▶ [WHAT YOU WILL DO] Nothing in the records may change when you print them out again.

▶ [EXCERPTED DATA]
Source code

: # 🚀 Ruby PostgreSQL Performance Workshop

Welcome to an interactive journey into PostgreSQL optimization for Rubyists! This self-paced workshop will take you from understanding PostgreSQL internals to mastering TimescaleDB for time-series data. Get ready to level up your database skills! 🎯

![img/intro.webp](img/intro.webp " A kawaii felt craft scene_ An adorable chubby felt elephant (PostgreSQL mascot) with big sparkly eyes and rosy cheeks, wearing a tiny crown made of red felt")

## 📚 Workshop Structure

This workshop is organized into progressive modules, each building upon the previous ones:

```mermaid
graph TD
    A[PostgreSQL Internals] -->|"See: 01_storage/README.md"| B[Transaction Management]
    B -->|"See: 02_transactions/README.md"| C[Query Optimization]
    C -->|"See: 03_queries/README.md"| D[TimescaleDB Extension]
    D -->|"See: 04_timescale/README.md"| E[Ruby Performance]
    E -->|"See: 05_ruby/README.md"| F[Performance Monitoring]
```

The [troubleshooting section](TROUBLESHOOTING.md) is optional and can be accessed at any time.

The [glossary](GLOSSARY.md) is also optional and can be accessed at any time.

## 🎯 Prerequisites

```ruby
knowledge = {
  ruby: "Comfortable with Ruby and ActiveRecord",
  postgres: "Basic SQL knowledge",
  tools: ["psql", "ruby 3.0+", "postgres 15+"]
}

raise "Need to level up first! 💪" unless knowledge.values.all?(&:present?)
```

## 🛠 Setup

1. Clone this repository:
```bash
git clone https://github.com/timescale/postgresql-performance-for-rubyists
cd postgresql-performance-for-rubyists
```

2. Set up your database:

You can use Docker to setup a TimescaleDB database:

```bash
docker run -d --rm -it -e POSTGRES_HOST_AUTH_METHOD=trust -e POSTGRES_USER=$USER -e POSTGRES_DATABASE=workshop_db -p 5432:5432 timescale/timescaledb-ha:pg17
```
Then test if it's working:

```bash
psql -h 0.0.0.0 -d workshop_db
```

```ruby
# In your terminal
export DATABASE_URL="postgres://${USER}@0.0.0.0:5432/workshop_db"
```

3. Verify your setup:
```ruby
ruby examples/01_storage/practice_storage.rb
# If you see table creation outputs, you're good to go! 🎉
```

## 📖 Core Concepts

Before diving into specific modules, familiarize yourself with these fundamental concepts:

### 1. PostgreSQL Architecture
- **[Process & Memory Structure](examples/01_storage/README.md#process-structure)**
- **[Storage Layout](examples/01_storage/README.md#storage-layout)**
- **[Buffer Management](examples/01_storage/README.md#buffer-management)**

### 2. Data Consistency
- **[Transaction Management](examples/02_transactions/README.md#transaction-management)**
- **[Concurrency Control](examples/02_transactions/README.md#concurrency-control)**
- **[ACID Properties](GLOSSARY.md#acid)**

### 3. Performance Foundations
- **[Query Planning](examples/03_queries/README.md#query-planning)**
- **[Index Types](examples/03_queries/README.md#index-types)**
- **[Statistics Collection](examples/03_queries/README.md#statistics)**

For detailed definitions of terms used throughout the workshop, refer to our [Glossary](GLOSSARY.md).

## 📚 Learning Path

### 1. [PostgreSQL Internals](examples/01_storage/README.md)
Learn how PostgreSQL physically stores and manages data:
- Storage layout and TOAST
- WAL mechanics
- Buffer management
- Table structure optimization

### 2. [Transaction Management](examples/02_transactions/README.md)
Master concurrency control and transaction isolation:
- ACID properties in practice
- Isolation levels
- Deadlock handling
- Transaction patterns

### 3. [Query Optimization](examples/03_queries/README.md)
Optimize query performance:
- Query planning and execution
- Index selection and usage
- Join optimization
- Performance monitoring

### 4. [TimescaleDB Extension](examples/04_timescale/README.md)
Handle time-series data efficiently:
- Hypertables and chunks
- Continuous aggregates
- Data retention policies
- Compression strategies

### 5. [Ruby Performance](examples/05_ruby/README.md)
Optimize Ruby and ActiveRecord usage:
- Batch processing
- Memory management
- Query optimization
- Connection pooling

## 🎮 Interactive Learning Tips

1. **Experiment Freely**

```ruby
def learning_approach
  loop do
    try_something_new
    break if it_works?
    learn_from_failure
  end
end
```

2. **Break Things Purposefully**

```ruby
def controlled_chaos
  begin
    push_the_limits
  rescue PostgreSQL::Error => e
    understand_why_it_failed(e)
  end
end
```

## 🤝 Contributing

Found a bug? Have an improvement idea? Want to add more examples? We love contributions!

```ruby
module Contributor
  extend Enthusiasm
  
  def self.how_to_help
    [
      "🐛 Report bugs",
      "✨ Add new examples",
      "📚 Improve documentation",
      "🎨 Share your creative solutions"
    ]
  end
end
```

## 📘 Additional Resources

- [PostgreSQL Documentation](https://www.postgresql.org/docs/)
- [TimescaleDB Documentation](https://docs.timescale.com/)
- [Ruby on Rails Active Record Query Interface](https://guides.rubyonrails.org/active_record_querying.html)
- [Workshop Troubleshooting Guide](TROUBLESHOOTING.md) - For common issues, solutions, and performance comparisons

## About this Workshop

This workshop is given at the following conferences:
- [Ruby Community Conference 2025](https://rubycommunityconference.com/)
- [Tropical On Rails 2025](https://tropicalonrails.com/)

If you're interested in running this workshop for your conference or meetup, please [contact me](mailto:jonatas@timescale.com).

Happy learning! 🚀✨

▶ [REPLY]
Source code

: # 🚀 Ruby PostgreSQL Performance Workshop

Welcome to an interactive journey into PostgreSQL optimization for Rubyists! This self-paced workshop will take you from understanding PostgreSQL internals to mastering TimescaleDB for time-series data. Get ready to level up your database skills! 🎯

![img/intro.webp](img/intro.webp " A kawaii felt craft scene_ An adorable chubby felt elephant (PostgreSQL mascot) with big sparkly eyes and rosy cheeks, wearing a tiny crown made of red felt")

## 📚 Workshop Structure

This workshop is organized into progressive modules, each building upon the previous ones:

```mermaid
graph TD
    A[PostgreSQL Internals] -->|"See: 01_storage/README.md"| B[Transaction Management]
    B -->|"See: 02_transactions/README.md"| C[Query Optimization]
    C -->|"See: 03_queries/README.md"| D[TimescaleDB Extension]
    D -->|"See: 04_timescale/README.md"| E[Ruby Performance]
    E -->|"See: 05_ruby/README.md"| F[Performance Monitoring]
```

The [troubleshooting section](TROUBLESHOOTING.md) is optional and can be accessed at any time.

The [glossary](GLOSSARY.md) is also optional and can be accessed at any time.

## 🎯 Prerequisites

```ruby
knowledge = {
  ruby: "Comfortable with Ruby and ActiveRecord",
  postgres: "Basic SQL knowledge",
  tools: ["psql", "ruby 3.0+", "postgres 15+"]
}

raise "Need to level up first! 💪" unless knowledge.values.all?(&:present?)
```

## 🛠 Setup

1. Clone this repository:
```bash
git clone https://github.com/timescale/postgresql-performance-for-rubyists
cd postgresql-performance-for-rubyists
```

2. Set up your database:

You can use Docker to setup a TimescaleDB database:

```bash
docker run -d --rm -it -e POSTGRES_HOST_AUTH_METHOD=trust -e POSTGRES_USER=$USER -e POSTGRES_DATABASE=workshop_db -p 5432:5432 timescale/timescaledb-ha:pg17
```
Then test if it's working:

```bash
psql -h 0.0.0.0 -d workshop_db
```

```ruby
# In your terminal
export DATABASE_URL="postgres://${USER}@0.0.0.0:5432/workshop_db"
```

3. Verify your setup:
```ruby
ruby examples/01_storage/practice_storage.rb
# If you see table creation outputs, you're good to go! 🎉
```

## 📖 Core Concepts

Before diving into specific modules, familiarize yourself with these fundamental concepts:

### 1. PostgreSQL Architecture
- **[Process & Memory Structure](examples/01_storage/README.md#process-structure)**
- **[Storage Layout](examples/01_storage/README.md#storage-layout)**
- **[Buffer Management](examples/01_storage/README.md#buffer-management)**

### 2. Data Consistency
- **[Transaction Management](examples/02_transactions/README.md#transaction-management)**
- **[Concurrency Control](examples/02_transactions/README.md#concurrency-control)**
- **[ACID Properties](GLOSSARY.md#acid)**

### 3. Performance Foundations
- **[Query Planning](examples/03_queries/README.md#query-planning)**
- **[Index Types](examples/03_queries/README.md#index-types)**
- **[Statistics Collection](examples/03_queries/README.md#statistics)**

For detailed definitions of terms used throughout the workshop, refer to our [Glossary](GLOSSARY.md).

## 📚 Learning Path

### 1. [PostgreSQL Internals](examples/01_storage/README.md)
Learn how PostgreSQL physically stores and manages data:
- Storage layout and TOAST
- WAL mechanics
- Buffer management
- Table structure optimization

### 2. [Transaction Management](examples/02_transactions/README.md)
Master concurrency control and transaction isolation:
- ACID properties in practice
- Isolation levels
- Deadlock handling
- Transaction patterns

### 3. [Query Optimization](examples/03_queries/README.md)
Optimize query performance:
- Query planning and execution
- Index selection and usage
- Join optimization
- Performance monitoring

### 4. [TimescaleDB Extension](examples/04_timescale/README.md)
Handle time-series data efficiently:
- Hypertables and chunks
- Continuous aggregates
- Data retention policies
- Compression strategies

### 5. [Ruby Performance](examples/05_ruby/README.md)
Optimize Ruby and ActiveRecord usage:
- Batch processing
- Memory management
- Query optimization
- Connection pooling

## 🎮 Interactive Learning Tips

1. **Experiment Freely**

```ruby
def learning_approach
  loop do
    try_something_new
    break if it_works?
    learn_from_failure
  end
end
```

2. **Break Things Purposefully**

```ruby
def controlled_chaos
  begin
    push_the_limits
  rescue PostgreSQL::Error => e
    understand_why_it_failed(e)
  end
end
```

## 🤝 Contributing

Found a bug? Have an improvement idea? Want to add more examples? We love contributions!

```ruby
module Contributor
  extend Enthusiasm
  
  def self.how_to_help
    [
      "🐛 Report bugs",
      "✨ Add new examples",
      "📚 Improve documentation",
      "🎨 Share your creative solutions"
    ]
  end
end
```

## 📘 Additional Resources

- [PostgreSQL Documentation](https://www.postgresql.org/docs/)
- [TimescaleDB Documentation](https://docs.timescale.com/)
- [Ruby on Rails Active Record Query Interface](https://guides.rubyonrails.org/active_record_querying.html)
- [Workshop Troubleshooting Guide](TROUBLESHOOTING.md) - For common issues, solutions, and performance comparisons

## About this Workshop

This workshop is given at the following conferences:
- [Ruby Community Conference 2025](https://rubycommunityconference.com/)
- [Tropical On Rails 2025](https://tropicalonrails.com/)

If you're interested in running this workshop for your conference or meetup, please [contact me](mailto:jonatas@timescale.com).

Happy learning! 🚀✨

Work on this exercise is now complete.